An open letter backed by Pedro Pascal, Ariana Grande, Dua Lipa and scores of other public figures urges Congress to preserve the 988 Lifeline’s LGBTQ+ Youth Specialized Services after a leaked budget proposal showed plans to end its federal funding next year.
Lawmakers and mental-health groups say cutting the $50 million program would jeopardize a line that has fielded more than 1.2 million contacts since launch. The Department of Health and Human Services stresses that its draft is not final, but pressure on appropriators is intensifying as advocates warn of “lethal consequences” for vulnerable youth.
More than 250 entertainers—including Pedro Pascal, Ariana Grande and Dua Lipa—are pressing congressional appropriators to keep the 988 Suicide & Crisis Lifeline’s LGBTQ+ Youth Specialized Services alive, warning in an open letter that proposed cuts “will cost lives.” Addressed to the House and Senate spending committees, the appeal follows a leaked Department of Health and Human Services budget draft that eliminates the program’s roughly $50 million allocation beginning 1 October 2025.
The specialized sub-network was launched in 2022 and has handled more than 1.2 million calls, texts and chats from LGBTQ+ youth—demand that advocates say reflects disproportionate suicide risk among queer teens. The Trevor Project, one of seven service providers in the sub-network, called the cut “indefensible” in a statement, noting that LGBTQ+ young people are more than four times as likely to attempt suicide as their peers.
Political pressure is mounting. Senators Tammy Baldwin, Elizabeth Warren, Ed Markey and Jeff Merkley last month urged Health Secretary Robert F. Kennedy Jr. to reverse course, arguing that “suicide prevention should be non-partisan.” Dozens of House Democrats delivered a similar plea, warning that ending the service during a youth mental-health crisis is “short-sighted and dangerous.”
California Governor Gavin Newsom has seized on the issue, backing state legislation that would print crisis-line numbers on every student ID and blasting the federal proposal as “lethal.” Mental-health researchers echo that view: cutting trained LGBTQ+ responders “risks pushing callers toward silence,” said psychologist Julia Bonavitacola in the American Journal of Managed Care.
The administration maintains that the draft remains under review. A spokesperson told Nextgov the pass-back “reflects early priorities” and that stakeholder input will inform the final FY 2026 request sent to Congress later this summer.

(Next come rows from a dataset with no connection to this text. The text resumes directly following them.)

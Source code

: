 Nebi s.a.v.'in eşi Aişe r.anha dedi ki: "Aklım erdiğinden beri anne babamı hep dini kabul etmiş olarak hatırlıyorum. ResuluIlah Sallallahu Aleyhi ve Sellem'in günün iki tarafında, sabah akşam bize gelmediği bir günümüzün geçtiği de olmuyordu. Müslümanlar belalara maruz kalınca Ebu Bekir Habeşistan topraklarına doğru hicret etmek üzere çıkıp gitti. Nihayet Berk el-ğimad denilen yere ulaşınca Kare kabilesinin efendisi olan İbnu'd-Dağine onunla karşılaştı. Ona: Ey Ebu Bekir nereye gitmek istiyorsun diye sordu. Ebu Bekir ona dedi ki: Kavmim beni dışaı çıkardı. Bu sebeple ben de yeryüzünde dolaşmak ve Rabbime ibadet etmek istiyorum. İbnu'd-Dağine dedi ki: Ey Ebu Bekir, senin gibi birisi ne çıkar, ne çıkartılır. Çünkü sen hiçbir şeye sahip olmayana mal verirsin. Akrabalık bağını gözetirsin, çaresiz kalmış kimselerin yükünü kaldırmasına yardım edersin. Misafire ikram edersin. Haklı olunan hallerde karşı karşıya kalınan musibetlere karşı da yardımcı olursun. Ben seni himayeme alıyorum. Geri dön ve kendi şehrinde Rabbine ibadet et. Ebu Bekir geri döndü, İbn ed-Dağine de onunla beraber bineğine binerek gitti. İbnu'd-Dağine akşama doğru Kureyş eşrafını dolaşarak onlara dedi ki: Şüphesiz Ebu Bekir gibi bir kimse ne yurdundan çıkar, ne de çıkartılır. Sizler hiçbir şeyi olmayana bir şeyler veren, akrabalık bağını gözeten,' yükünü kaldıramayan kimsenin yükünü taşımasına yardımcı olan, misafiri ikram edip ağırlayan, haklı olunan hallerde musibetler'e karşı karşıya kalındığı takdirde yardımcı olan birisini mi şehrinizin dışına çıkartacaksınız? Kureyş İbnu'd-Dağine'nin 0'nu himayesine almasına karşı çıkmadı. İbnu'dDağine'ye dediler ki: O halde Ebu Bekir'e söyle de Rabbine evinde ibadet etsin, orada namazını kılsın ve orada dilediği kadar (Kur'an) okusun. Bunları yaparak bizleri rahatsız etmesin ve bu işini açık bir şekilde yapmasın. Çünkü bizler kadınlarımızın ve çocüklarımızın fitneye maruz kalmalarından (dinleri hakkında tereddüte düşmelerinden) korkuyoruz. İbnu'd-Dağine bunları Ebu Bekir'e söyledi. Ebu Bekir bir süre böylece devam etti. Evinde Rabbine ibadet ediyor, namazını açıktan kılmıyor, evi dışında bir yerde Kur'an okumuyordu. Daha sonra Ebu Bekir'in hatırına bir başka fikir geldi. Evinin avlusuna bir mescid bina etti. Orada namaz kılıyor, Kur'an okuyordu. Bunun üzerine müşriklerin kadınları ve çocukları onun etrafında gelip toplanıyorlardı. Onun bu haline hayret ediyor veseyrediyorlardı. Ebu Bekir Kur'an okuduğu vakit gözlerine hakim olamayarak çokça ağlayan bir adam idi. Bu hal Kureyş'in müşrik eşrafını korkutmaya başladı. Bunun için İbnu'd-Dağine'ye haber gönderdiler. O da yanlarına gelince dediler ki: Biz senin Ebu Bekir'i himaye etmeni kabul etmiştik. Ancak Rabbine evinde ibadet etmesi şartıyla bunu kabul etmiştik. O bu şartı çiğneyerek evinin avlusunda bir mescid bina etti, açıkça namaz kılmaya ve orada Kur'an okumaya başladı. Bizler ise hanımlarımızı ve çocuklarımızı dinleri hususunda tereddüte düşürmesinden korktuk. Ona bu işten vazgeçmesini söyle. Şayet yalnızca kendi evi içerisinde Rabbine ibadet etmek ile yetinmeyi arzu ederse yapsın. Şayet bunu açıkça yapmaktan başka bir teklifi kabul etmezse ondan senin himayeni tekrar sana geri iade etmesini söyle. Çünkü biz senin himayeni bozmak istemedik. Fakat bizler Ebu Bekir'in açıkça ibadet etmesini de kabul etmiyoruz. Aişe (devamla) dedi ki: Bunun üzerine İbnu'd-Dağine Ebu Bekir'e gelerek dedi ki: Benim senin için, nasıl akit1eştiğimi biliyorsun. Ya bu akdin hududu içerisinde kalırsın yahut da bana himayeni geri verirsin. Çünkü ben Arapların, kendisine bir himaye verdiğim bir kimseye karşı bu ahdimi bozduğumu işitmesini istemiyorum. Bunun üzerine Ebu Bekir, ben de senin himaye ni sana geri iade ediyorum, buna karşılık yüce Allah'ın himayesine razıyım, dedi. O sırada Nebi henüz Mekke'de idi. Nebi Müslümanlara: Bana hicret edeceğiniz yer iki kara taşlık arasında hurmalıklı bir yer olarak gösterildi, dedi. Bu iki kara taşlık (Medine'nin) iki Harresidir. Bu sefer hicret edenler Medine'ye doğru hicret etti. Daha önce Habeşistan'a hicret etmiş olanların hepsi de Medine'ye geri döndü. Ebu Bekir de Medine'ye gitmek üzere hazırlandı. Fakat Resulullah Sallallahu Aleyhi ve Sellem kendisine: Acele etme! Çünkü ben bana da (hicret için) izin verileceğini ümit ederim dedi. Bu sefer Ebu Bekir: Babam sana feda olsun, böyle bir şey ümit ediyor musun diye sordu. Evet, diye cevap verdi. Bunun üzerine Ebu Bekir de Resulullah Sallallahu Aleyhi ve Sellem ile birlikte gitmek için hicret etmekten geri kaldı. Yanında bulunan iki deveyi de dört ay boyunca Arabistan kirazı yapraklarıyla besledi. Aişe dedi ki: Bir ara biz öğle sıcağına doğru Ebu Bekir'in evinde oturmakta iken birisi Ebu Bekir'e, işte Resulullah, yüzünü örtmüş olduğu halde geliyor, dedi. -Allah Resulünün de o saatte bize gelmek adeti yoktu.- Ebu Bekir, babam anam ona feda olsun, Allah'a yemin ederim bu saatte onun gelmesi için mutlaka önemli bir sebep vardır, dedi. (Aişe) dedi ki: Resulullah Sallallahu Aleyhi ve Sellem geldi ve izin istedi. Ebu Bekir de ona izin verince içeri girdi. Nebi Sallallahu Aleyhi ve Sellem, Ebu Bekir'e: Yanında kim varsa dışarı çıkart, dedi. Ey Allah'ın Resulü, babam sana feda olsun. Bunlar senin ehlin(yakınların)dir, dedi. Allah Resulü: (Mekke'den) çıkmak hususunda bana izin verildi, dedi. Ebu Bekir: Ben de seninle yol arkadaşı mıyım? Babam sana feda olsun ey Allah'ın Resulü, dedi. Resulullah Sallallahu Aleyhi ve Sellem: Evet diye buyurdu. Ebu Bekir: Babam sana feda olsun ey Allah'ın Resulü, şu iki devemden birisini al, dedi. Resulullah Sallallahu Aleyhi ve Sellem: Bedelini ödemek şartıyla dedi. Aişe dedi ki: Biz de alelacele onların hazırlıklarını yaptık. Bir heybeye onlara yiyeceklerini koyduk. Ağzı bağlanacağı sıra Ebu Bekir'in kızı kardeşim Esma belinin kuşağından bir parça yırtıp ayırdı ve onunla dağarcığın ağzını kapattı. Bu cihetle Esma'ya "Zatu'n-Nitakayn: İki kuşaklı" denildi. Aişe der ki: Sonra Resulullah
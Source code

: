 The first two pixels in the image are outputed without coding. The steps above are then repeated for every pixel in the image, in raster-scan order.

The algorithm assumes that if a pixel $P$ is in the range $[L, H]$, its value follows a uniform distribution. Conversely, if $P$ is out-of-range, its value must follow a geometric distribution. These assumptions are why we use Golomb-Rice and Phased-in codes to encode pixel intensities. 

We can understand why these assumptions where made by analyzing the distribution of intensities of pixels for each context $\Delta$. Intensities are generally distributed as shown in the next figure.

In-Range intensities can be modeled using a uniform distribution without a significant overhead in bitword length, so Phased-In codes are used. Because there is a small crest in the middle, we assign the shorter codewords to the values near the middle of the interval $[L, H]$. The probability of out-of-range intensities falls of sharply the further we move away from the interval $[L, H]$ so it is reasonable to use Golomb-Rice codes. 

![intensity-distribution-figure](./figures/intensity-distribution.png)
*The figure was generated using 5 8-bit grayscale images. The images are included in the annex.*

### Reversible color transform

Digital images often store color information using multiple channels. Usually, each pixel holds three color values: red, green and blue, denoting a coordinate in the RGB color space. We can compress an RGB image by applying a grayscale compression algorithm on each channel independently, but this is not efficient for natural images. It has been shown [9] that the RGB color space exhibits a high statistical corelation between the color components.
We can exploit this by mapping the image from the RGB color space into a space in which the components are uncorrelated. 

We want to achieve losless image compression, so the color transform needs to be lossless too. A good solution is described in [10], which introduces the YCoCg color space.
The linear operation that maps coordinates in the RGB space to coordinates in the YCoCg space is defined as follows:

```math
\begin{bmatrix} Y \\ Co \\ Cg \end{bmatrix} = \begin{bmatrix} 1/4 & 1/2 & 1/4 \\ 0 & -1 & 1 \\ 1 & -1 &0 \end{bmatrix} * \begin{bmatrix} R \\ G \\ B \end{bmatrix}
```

Yet advocates fear time is short; House appropriators begin marking up the health spending bill next month, and industry groups such as the Mental Health Liaison Group are already lobbying for full restoration.
With award-season heavyweights lending their voices and Capitol Hill allies sharpening their arguments, the battle over the hotline’s funding has become a flashpoint in the broader debate over federal support for LGBTQ+ health programs. Governors, celebrities and clinicians alike are betting that public pressure will keep the line—and its lifeline—open past next year.